Zuvor hatte sie das Geschehen auf Facebook verfolgt, hatte dabei auch mitbekommen, dass die Hilfe für die Menschen mehr und mehr professionalisiert wurde. So wurden auf private Initiative hin bald Shuttles eingesetzt, um freiwillige Helfer ins Ahrtal zu bringen. „Da haben wir gedacht, dass wir auch dorthin fahren könnten, um zu helfen.“ Harte körperliche Arbeit stand auf dem Programm. Denn zunächst hieß es, die Häuser, die noch halbwegs standen, auszuräumen. „Wir haben zum Beispiel in einem Fachwerkhaus die Wände weggerissen, die Decken abgerissen, Lehm mittels einer Eimerkette aus dem Garten geräumt“, schildert Stutz, die merklich immer noch erschüttert über das Erlebte ist. „Es war alles verschimmelt und vermodert.“

Foto: Ulrike Stutz

In mehreren Gruppen in den sozialen Medien sind Stutz und Brengel aktiv, um sich über die gerade anstehenden Aktion auf dem Laufenden zu halten – und sich auch mit den Besitzern der jeweiligen Grundstücke abzustimmen.
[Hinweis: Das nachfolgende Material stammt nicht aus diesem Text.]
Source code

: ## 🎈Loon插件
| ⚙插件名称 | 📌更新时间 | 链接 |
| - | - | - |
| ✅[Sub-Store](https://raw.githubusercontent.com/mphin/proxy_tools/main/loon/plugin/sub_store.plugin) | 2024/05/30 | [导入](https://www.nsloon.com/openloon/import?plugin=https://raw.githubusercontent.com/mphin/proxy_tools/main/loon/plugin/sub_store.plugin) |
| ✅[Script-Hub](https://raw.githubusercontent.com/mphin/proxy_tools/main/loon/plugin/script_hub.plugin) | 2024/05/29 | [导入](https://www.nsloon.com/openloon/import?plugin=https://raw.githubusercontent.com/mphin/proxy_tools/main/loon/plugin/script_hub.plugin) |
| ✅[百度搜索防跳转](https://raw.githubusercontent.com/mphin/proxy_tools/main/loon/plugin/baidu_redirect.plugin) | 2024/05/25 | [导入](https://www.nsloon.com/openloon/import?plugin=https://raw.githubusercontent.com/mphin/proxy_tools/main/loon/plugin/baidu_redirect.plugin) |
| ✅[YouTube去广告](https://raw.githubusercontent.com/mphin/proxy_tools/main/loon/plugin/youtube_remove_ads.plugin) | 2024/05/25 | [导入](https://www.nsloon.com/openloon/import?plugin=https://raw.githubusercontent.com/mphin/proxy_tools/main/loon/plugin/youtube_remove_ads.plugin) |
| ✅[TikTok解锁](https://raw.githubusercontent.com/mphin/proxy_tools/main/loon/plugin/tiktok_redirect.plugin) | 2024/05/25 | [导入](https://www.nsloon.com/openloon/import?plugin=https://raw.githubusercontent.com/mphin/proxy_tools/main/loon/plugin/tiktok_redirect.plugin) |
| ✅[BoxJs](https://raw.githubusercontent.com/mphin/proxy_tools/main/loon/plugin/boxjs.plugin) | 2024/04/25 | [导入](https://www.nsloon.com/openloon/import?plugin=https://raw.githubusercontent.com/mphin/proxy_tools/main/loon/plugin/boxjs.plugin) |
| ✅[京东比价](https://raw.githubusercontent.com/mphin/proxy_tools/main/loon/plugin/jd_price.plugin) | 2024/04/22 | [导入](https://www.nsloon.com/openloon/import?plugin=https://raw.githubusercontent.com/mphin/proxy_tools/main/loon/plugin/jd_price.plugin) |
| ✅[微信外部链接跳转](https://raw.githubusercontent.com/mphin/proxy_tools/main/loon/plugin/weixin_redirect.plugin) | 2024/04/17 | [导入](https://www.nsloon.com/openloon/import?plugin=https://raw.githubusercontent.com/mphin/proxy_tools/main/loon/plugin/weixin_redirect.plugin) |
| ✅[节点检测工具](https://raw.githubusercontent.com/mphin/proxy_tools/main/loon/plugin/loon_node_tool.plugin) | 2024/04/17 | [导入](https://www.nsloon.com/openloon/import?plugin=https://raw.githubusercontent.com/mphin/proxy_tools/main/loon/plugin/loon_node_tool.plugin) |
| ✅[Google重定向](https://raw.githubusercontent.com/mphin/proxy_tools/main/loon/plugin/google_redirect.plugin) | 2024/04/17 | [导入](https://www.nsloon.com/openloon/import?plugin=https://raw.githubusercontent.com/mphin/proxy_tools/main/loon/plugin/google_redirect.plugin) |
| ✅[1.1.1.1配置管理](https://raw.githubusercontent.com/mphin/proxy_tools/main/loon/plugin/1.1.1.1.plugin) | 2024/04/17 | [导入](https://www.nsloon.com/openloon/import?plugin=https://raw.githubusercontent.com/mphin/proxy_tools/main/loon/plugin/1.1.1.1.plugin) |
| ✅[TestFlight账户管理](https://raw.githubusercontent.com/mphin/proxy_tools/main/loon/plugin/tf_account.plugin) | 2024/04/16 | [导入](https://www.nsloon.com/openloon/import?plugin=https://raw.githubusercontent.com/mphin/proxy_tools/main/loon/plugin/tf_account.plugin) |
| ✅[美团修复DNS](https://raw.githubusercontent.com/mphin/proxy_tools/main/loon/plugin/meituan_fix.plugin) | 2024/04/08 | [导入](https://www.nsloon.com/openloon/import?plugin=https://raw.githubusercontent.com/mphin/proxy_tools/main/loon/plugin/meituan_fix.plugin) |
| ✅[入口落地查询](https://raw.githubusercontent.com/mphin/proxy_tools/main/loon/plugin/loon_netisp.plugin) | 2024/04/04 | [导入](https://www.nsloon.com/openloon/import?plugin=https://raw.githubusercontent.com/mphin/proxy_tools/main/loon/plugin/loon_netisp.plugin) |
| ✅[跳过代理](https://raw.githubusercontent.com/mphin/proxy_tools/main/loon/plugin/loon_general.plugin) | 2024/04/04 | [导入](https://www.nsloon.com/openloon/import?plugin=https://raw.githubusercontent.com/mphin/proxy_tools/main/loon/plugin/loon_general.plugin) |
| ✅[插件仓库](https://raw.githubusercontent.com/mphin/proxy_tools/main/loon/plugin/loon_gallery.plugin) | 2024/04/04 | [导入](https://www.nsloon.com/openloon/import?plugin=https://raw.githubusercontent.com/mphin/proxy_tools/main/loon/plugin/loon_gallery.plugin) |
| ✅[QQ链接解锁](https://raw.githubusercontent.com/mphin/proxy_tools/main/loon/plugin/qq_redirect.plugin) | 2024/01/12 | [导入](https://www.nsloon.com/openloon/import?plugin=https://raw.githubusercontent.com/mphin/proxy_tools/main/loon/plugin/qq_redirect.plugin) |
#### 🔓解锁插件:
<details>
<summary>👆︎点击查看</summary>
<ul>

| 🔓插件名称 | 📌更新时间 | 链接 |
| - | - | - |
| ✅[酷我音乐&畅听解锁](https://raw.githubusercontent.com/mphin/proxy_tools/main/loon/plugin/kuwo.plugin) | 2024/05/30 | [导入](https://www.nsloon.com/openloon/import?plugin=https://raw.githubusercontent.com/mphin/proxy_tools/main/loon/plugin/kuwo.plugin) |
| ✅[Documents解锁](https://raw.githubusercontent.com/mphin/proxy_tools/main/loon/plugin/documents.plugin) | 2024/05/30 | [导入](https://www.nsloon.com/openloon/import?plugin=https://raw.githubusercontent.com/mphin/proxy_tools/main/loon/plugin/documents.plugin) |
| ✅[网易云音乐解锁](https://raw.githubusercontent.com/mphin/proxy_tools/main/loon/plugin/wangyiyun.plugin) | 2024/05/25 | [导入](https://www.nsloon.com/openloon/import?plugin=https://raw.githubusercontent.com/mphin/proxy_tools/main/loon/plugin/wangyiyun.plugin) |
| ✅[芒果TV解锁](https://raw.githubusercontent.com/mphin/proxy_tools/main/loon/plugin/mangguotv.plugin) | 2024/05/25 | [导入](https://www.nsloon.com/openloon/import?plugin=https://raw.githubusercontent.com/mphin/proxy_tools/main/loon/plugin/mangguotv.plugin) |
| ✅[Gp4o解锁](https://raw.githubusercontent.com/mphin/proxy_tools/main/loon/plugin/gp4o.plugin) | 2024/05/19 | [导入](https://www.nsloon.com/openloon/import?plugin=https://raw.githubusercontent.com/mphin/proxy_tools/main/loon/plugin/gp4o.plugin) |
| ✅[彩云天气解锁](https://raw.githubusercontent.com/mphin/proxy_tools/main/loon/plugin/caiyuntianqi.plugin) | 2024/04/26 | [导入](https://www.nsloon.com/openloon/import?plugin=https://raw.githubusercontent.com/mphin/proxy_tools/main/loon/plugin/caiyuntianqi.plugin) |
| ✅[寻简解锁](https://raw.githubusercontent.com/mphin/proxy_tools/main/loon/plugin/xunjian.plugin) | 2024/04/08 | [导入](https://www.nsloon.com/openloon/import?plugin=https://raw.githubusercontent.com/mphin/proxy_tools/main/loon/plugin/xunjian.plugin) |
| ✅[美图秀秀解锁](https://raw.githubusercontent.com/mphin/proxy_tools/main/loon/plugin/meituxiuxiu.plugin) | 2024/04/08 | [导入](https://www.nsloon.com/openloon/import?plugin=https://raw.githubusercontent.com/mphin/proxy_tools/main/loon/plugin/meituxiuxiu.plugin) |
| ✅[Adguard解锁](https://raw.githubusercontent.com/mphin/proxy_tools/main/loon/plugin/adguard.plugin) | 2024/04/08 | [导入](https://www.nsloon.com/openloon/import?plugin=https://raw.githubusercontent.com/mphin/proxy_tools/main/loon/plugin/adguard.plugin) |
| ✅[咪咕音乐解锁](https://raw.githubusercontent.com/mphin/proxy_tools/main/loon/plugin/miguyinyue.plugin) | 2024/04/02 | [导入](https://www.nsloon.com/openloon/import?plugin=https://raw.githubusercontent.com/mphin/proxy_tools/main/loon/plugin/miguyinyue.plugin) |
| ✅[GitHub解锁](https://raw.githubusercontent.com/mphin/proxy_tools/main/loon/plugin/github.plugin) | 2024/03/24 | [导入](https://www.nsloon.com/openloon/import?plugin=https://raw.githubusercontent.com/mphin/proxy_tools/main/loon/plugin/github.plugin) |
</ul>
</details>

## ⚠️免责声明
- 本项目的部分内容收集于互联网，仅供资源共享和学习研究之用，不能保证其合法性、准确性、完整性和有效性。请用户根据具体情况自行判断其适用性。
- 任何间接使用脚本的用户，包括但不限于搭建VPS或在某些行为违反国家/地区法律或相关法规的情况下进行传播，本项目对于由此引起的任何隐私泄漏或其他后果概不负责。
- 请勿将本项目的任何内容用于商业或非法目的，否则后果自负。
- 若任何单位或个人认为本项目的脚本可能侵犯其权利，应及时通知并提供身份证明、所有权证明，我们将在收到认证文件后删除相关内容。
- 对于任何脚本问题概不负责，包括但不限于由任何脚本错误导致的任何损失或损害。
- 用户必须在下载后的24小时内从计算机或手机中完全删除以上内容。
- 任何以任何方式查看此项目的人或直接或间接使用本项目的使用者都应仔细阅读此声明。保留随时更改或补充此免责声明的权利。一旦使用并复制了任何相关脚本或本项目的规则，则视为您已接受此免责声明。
Schließlich könne man nicht einfach irgendwo und loslegen, betont Stutz. „Das ist ja privates Gut.“ Privates Gut, das jedoch oft nicht mehr viel Wert ist. Es ist eines der großen Probleme, das zwangsläufig mit einer solchen Katastrophe einhergeht: der finanzielle Schaden für die Menschen ist immens.

Staatliche Hilfe sei nur ganz wenig angekommen sagen die beiden. Stattdessen müssten Kredite aufgenommen werden. Eine zusätzliche Belastung, vor allem wenn man bedenkt, dass viele Familien tatsächlich ganz von vorne anfangen mussten. Das fängt mit den Kleidern an, die die Flut an sich gerissen hat und neu gekauft werden müssen. Oder dem Auto, das mitgerissen wurde und gerade in einer ländlichen Region wie der Eifel überlebensnotwendig ist.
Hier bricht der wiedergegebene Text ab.